The dissenting opinion in Force noted that the expansion of Section 230 protections into the realm of such algorithms contrasted with the Circuit Courts’ extensive previous applications of the Communications Decency Act to only traditional editorial functions. The dissent further emphasized that such expansions of the statute should be left to the determination of Congress because they are straying from the statute's original intent.
Similarly, in Dyroff v. Ultimate Software Group, Inc., 934 F.3d 1093 (9th Cir. 2019), the Ninth Circuit applied the Section 230 protections to algorithms on websites that promoted to users other users and chat groups on the site, including groups and users engaging in discussions related to the use of illicit drugs.
More recently, in 2021, the Ninth Circuit ruled in Gonzalez v. Google LLC, 2 F.4th 871 (9th Cir. 2021) that Section 230 of the Communications Decency Act barred claims against Google under the Anti-Terrorism Act after the petitioner’s daughter was killed by terrorists who, according to the complaint, were enabled by Google’s algorithms promoting ISIS videos and advertisements on YouTube. The liability claims against Google were dismissed on the grounds that they were barred by Section 230.
The dissent in Gonzalez argued that Section 230 of the Communications Decency Act did not extend liability in this case and that the statute was never intended to, nor did it represent by its language, to provide immunity for harm that was knowingly caused by the conduct of interactive computer services.
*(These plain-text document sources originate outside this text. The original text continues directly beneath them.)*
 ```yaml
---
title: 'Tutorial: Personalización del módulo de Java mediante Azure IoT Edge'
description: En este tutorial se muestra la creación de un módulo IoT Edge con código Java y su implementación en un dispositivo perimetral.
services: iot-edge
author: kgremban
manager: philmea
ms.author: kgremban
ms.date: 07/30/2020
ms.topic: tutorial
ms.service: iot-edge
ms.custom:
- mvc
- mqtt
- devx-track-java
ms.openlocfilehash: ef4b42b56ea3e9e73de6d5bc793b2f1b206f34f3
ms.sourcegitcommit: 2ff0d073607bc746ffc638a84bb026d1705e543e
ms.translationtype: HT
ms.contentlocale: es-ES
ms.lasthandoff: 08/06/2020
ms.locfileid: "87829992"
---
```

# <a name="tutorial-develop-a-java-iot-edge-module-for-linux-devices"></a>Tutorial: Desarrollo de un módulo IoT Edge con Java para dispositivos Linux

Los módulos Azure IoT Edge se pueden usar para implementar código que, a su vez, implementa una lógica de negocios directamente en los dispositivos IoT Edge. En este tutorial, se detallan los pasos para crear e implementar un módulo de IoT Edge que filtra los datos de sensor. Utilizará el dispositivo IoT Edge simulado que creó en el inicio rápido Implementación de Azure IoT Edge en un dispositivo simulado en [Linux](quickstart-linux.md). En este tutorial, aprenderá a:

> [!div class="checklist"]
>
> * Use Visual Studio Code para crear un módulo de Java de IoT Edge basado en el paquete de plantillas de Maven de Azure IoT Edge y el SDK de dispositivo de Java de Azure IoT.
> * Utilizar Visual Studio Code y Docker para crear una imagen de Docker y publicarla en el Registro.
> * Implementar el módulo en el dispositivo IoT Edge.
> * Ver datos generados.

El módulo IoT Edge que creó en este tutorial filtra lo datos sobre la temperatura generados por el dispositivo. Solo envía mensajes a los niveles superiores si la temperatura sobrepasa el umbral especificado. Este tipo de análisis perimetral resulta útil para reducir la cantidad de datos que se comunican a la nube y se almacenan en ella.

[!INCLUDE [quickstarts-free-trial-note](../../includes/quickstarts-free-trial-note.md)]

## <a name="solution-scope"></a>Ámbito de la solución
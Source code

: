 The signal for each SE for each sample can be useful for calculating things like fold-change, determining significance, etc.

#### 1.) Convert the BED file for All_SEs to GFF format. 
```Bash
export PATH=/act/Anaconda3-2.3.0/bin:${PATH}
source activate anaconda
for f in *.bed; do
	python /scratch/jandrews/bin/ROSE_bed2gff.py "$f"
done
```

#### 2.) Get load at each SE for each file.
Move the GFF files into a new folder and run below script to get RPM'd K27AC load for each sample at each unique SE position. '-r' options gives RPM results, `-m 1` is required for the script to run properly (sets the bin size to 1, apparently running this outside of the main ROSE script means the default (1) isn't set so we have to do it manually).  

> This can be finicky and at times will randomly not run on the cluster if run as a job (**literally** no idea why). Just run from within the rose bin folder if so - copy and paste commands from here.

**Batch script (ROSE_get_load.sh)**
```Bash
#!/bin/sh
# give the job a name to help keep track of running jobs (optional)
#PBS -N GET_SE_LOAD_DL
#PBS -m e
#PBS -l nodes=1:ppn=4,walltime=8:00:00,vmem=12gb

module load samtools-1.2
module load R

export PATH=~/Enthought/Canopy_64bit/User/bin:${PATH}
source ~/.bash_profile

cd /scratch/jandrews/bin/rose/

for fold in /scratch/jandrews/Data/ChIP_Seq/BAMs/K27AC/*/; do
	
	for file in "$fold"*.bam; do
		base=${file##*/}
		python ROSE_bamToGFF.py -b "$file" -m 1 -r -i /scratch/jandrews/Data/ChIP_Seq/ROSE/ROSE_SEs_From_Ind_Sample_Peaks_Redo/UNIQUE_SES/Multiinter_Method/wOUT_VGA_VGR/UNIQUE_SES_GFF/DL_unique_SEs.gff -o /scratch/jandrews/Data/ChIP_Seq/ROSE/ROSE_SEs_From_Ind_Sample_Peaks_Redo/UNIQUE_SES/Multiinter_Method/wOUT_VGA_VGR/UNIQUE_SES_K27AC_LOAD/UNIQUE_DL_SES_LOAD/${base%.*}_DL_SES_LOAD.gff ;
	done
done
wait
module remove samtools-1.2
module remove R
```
Similarly, to the dissent in Force, the Gonzalez dissent also urged the majority to allow the legislature to make such expansions to the Communications Decency Act as were being made here.
Interestingly, the Ninth Circuit was simultaneously deciding the case of Taamneh v. Twitter, Inc., 2021 U.S. App. LEXIS 38153 (9th Cir. 202) when it was deciding Gonzalez. Though not explicitly a Section 230 case in the way Gonzalez is, the Taamneh case is practically identical. It has also been granted certiorari review before the Supreme Court in the upcoming term. The Ninth Circuit in Taamneh decided that Twitter could be held liable for damages resulting from terrorist acts that occurred via their platform.
LOOKING FORWARD
The responsibility of Big Tech companies and social media outlets over who uses their platforms and what they use them for has not been addressed thoroughly by the courts in comparison to the growth of the industry. With Gonzalez being granted certiorari review, the Supreme Court has the opportunity to finally determine the scope of Section 230 protections of the Communications Decency Act.
Suppose the Court rules in favor of the petitioners. In that case, the protections of Section 230 of the Communications Decency Act will return to the strict application to traditional editorial functions and open claims against interactive computer services for harm caused by third-party content specifically promoted through the providers’ algorithms.
Alternatively, the Supreme Court may rule in favor of Google, LLC, and decide to allow for the broad interpretation of Section 230 to preserve these absolute bars on claims against the providers, no matter how harmful the material ultimately is. Until then, Section 230 remains a contested area of the law, and claims for liability against interactive computer services that use algorithms to target site users and promote third-party content to them will likely be barred.